TASK MATERIAL below:

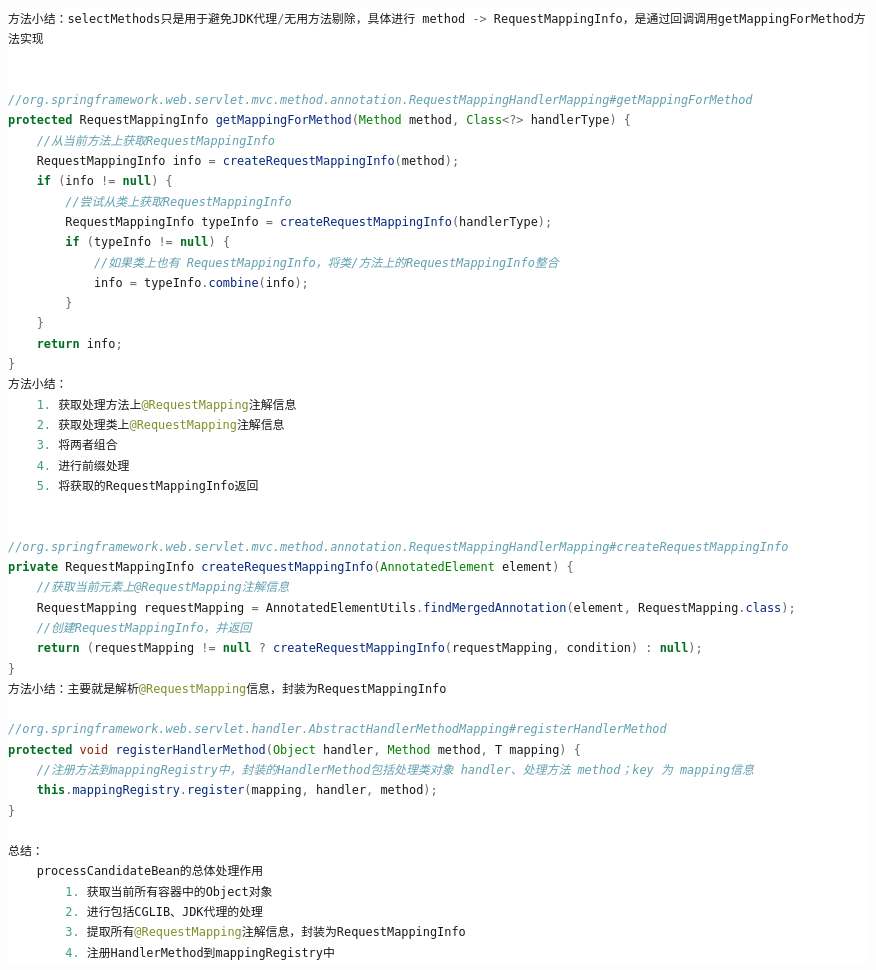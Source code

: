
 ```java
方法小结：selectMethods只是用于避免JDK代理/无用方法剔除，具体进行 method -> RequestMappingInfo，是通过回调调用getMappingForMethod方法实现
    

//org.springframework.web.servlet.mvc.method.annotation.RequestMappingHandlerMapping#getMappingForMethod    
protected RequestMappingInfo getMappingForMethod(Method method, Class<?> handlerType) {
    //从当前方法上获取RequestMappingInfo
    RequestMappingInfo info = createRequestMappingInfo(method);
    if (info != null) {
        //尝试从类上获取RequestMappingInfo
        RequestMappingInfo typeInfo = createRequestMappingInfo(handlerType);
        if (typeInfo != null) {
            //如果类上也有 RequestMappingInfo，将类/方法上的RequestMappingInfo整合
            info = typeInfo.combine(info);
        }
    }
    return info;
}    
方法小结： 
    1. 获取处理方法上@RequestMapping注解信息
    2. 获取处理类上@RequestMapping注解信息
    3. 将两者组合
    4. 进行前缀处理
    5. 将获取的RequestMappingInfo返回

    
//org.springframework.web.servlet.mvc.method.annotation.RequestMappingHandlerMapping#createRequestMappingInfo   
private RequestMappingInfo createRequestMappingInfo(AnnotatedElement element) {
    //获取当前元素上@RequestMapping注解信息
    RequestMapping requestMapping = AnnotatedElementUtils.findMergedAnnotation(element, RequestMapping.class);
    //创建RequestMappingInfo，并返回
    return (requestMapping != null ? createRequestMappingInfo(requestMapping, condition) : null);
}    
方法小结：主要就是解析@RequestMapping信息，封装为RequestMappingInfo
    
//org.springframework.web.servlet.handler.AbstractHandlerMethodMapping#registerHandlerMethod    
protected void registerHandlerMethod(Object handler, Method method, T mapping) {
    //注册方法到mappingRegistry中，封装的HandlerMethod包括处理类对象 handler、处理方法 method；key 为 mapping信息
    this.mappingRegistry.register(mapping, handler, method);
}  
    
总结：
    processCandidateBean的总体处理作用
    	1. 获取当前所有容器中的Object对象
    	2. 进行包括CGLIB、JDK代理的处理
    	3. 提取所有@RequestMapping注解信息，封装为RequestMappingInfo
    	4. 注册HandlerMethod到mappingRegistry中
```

End of TASK MATERIAL.
TASK MATERIAL below:

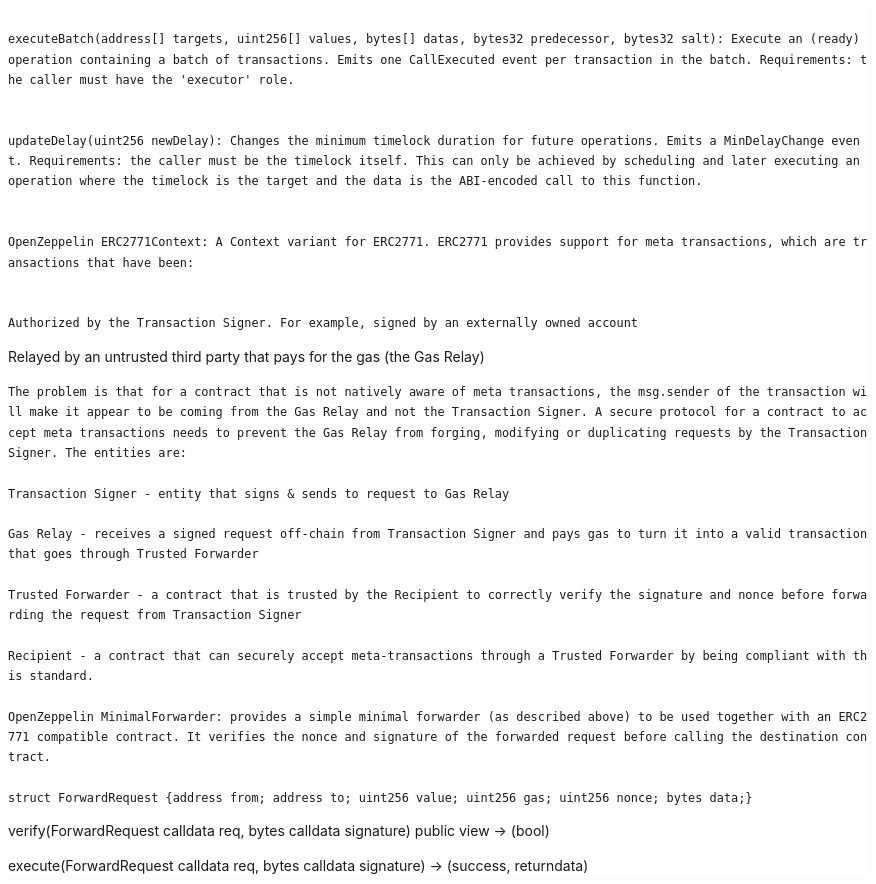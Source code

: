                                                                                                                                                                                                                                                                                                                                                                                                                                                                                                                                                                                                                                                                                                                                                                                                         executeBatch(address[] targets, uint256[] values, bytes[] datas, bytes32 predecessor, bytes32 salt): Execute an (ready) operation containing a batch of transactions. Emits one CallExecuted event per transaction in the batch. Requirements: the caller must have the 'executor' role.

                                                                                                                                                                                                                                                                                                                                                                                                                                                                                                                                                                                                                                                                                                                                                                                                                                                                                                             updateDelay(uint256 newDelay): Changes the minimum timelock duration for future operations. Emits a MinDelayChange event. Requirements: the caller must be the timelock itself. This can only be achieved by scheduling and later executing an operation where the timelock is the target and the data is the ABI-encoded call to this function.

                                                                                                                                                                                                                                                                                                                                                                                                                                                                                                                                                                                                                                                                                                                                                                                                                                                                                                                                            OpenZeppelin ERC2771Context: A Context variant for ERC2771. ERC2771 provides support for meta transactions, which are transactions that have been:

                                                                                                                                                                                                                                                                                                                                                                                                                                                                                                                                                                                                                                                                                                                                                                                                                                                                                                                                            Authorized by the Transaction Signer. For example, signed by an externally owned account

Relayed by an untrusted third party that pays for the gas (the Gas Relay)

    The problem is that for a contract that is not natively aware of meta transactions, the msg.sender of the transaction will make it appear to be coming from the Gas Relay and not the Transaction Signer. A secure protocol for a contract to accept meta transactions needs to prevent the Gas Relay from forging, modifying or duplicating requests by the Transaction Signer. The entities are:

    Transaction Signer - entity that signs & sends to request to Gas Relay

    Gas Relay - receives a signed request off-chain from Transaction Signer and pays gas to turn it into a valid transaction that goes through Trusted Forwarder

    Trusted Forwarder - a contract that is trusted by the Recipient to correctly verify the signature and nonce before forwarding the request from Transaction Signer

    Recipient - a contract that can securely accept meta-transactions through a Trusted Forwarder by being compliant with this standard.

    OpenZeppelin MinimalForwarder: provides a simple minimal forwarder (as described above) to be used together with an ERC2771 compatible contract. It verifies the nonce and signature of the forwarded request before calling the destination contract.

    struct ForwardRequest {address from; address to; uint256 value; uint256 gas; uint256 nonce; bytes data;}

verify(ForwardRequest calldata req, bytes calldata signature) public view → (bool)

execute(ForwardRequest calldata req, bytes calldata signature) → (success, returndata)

End of TASK MATERIAL.

INSTRUCTIONS TO FOLLOW = Starting at the line that has "verify(ForwardRequest calldata req, bytes" and ending at the line that has "execute(ForwardRequest calldata req, bytes", please write out the lines above exactly, leaving out all others.

EXERCISE SOLUTION =
verify(ForwardRequest calldata req, bytes calldata signature) public view → (bool)

execute(ForwardRequest calldata req, bytes calldata signature) → (success, returndata)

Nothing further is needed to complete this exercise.